I think that it will be more convenient for customers if they can see photos of food on the menu before they decide what to eat. Are there no companies that are trying to solve this problem? I mean it would also benefit restaurant owners too because they can update the availability of food in real time.
======
stevekemp
Once I was sent to Tokyo. The language barrier was difficult. As a European
I'm used to the idea I can figure out French, German, Spanish, etc. But the
symbols were just alien. One day we were looking for food and found a small
place which had pictures on their menu. Perfect I thought. I can see exactly
what I'll eat, with no confusion and no complicated discussions.

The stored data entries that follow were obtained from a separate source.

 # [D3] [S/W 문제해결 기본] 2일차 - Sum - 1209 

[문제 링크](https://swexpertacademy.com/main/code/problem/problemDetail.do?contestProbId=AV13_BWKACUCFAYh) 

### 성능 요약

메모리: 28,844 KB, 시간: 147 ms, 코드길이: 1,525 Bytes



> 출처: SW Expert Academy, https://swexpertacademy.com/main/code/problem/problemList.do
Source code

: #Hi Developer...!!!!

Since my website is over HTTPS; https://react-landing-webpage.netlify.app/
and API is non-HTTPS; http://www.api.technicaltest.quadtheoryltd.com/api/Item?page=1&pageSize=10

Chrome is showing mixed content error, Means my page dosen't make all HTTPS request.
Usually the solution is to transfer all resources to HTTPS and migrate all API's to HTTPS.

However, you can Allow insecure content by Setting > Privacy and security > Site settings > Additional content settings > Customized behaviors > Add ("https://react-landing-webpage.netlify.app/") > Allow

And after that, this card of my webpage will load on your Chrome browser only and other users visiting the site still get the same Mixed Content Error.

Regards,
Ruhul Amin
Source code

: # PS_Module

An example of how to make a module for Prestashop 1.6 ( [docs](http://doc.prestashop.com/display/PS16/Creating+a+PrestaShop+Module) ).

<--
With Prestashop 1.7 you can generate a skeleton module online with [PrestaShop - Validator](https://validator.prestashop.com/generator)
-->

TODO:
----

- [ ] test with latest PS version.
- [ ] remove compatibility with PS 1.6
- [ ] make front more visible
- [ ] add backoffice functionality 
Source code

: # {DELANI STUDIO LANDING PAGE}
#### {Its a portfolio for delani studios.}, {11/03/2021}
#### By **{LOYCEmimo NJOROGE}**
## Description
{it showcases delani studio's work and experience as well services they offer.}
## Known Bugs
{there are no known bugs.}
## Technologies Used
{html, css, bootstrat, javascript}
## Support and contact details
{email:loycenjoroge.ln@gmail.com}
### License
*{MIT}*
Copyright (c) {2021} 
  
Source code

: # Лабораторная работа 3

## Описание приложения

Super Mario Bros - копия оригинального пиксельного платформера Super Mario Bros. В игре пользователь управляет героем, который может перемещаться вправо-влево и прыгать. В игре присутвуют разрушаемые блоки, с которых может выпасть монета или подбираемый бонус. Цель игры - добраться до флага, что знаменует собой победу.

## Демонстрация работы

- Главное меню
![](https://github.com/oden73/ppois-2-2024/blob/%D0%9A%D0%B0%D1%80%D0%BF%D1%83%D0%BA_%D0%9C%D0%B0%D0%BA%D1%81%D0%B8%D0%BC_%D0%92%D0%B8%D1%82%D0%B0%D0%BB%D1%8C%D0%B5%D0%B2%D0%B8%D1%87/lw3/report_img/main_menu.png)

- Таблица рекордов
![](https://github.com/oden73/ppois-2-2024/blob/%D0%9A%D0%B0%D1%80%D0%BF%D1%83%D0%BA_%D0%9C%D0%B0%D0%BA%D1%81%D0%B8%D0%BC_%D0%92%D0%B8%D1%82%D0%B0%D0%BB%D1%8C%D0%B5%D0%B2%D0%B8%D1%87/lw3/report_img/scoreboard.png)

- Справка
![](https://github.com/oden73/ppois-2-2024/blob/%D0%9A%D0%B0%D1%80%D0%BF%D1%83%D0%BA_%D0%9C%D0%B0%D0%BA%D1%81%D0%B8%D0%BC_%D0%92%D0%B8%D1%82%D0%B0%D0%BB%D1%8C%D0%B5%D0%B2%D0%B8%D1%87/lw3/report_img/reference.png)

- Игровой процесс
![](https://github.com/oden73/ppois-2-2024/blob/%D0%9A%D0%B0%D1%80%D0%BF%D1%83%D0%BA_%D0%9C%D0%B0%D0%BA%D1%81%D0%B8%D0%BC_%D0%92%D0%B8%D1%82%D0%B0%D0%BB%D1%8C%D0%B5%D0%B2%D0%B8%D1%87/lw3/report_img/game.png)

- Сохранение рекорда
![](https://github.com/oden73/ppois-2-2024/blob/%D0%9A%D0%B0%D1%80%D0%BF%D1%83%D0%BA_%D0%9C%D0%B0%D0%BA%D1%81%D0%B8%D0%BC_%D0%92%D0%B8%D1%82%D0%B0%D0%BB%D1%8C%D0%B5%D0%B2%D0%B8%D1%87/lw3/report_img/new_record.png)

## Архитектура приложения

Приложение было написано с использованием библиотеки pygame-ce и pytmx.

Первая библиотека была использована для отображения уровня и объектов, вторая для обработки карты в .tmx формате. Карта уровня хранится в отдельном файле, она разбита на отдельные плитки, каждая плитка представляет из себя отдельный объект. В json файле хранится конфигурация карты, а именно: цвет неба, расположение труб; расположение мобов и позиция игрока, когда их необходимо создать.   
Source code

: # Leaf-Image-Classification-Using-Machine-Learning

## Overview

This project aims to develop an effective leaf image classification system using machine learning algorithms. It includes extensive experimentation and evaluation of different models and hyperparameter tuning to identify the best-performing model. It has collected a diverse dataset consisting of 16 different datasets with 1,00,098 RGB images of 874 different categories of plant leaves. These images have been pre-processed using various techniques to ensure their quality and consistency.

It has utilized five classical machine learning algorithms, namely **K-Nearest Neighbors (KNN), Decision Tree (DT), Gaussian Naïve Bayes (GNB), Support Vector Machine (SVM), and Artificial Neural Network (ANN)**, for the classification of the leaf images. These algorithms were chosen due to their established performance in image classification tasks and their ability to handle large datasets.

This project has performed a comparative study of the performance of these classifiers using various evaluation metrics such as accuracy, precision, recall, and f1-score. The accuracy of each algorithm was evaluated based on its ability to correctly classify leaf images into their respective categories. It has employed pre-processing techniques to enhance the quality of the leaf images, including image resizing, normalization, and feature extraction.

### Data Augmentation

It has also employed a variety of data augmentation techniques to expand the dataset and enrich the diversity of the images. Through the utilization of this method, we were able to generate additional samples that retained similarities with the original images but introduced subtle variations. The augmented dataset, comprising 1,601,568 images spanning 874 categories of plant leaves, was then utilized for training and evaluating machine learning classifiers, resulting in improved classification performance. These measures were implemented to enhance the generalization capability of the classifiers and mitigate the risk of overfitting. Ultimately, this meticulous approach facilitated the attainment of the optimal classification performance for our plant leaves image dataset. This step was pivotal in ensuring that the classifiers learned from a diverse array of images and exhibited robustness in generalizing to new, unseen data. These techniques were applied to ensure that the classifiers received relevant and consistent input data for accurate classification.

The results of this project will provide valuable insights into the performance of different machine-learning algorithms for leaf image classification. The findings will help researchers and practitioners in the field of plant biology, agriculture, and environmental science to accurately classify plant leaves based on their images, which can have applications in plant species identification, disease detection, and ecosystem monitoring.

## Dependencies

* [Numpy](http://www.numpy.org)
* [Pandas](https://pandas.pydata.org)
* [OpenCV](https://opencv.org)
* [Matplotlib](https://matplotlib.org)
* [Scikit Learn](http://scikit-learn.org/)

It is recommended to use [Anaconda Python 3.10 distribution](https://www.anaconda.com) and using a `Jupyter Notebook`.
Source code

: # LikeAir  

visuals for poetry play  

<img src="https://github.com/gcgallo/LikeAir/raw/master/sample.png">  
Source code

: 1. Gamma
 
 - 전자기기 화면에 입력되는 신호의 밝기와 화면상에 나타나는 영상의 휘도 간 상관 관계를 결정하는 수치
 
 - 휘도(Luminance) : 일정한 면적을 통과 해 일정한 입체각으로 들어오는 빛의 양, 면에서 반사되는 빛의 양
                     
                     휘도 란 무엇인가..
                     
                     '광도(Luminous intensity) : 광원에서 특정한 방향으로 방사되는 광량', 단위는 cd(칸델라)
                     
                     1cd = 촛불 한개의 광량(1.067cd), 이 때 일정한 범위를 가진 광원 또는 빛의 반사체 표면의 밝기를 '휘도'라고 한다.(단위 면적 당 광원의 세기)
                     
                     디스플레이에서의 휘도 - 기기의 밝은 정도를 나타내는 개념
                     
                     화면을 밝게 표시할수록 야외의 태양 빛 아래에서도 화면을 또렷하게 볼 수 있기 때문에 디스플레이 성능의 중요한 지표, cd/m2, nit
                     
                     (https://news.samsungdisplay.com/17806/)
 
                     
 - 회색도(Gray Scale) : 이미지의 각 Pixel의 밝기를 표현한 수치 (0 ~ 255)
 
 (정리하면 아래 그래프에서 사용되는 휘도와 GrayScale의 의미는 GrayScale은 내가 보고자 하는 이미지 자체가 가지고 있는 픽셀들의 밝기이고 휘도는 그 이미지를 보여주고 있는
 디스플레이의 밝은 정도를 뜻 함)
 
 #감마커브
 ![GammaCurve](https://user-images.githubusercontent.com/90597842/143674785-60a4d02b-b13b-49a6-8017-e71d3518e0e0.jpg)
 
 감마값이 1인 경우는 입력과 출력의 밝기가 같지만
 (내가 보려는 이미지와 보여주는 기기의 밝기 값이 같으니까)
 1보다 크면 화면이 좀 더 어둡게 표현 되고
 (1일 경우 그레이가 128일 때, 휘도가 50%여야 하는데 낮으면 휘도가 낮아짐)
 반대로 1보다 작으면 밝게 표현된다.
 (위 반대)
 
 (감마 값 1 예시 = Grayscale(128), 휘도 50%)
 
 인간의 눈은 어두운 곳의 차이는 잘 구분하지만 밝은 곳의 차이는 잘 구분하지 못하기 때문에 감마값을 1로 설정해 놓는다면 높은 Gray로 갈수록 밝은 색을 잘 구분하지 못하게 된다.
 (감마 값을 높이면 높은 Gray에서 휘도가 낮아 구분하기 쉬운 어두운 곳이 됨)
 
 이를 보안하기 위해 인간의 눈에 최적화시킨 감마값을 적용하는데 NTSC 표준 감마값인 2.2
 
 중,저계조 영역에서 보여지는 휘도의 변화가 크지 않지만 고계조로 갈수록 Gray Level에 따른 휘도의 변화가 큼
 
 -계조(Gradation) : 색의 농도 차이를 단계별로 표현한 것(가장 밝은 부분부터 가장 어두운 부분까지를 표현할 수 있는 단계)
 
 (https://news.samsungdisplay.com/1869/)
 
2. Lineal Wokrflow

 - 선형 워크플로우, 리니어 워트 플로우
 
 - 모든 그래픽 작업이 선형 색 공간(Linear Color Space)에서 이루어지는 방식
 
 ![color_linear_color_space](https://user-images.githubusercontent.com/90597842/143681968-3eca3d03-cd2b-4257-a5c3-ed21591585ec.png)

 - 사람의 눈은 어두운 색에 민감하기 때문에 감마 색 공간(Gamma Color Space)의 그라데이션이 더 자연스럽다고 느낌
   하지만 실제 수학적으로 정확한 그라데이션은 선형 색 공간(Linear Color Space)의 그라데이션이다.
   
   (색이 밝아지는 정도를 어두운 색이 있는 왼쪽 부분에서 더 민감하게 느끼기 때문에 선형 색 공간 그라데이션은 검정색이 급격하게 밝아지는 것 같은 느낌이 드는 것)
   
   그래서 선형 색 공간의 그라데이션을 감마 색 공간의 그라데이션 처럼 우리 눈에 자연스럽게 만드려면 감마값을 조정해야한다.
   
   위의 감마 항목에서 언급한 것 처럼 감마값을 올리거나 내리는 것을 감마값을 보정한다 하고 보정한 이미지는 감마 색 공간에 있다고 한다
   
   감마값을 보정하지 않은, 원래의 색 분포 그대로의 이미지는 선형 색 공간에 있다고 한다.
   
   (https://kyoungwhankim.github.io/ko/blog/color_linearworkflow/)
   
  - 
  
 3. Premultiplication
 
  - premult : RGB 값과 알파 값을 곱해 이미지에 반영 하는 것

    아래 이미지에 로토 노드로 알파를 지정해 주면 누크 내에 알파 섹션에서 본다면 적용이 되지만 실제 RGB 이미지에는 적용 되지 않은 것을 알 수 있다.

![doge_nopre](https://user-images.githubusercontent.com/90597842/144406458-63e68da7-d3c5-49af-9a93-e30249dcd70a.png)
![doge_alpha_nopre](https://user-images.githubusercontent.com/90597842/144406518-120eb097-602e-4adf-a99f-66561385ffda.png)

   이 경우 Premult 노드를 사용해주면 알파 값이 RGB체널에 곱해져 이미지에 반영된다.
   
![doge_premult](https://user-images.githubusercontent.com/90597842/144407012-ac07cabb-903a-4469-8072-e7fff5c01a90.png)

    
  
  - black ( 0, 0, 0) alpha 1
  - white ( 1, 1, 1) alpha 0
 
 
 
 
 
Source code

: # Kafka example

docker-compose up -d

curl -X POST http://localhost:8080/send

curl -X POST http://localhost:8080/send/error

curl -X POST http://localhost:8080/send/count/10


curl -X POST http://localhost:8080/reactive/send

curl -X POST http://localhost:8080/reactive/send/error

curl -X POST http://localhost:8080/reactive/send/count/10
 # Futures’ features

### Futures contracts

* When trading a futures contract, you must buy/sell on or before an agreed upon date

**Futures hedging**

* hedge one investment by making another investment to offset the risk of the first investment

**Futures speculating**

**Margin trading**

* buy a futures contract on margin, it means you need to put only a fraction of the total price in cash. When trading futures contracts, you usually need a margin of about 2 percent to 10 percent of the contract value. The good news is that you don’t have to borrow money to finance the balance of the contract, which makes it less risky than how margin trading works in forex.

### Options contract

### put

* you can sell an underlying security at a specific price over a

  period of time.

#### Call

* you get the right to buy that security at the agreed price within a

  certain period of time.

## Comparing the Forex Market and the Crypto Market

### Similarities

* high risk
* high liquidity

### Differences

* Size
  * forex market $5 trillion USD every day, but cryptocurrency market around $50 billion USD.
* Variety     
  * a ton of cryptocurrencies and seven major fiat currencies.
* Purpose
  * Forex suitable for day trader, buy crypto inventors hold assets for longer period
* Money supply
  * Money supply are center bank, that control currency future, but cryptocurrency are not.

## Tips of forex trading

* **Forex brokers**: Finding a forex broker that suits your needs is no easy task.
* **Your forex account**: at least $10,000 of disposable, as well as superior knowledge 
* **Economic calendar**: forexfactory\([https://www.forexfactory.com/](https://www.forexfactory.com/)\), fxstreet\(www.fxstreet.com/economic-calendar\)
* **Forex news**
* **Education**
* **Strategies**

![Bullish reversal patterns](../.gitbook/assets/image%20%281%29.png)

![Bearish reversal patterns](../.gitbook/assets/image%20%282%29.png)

I ordered a burger. Or I thought I did.

What I got was a fish-cake in a bun.

And that's exactly why picture menus fail. A bowl of soup? How do you
photograph that? If it is green does that mean pea soup? Does it mean
asparagus soup? Does it mean lentil soup? They will look identical.

Similarly a chicken-burger, vegetarian-burger, fish-cake in a bun, or
hamburger will look identical. You need the text to differentiate them. (Not
to mention the text is more concise. Just imagine "jacket potato with toppings
such as: tuna, cheese, beans, salad, tomato." How many pictures do you include
before you just give up and say "More available"?)

------
DanBC
It is difficult to photograph food and make it look nice. If you photograph
real food as t comes from the kitchen it looks nasty. If you fake the food
(boat varnish the chicken) it sets unrealistic expectation.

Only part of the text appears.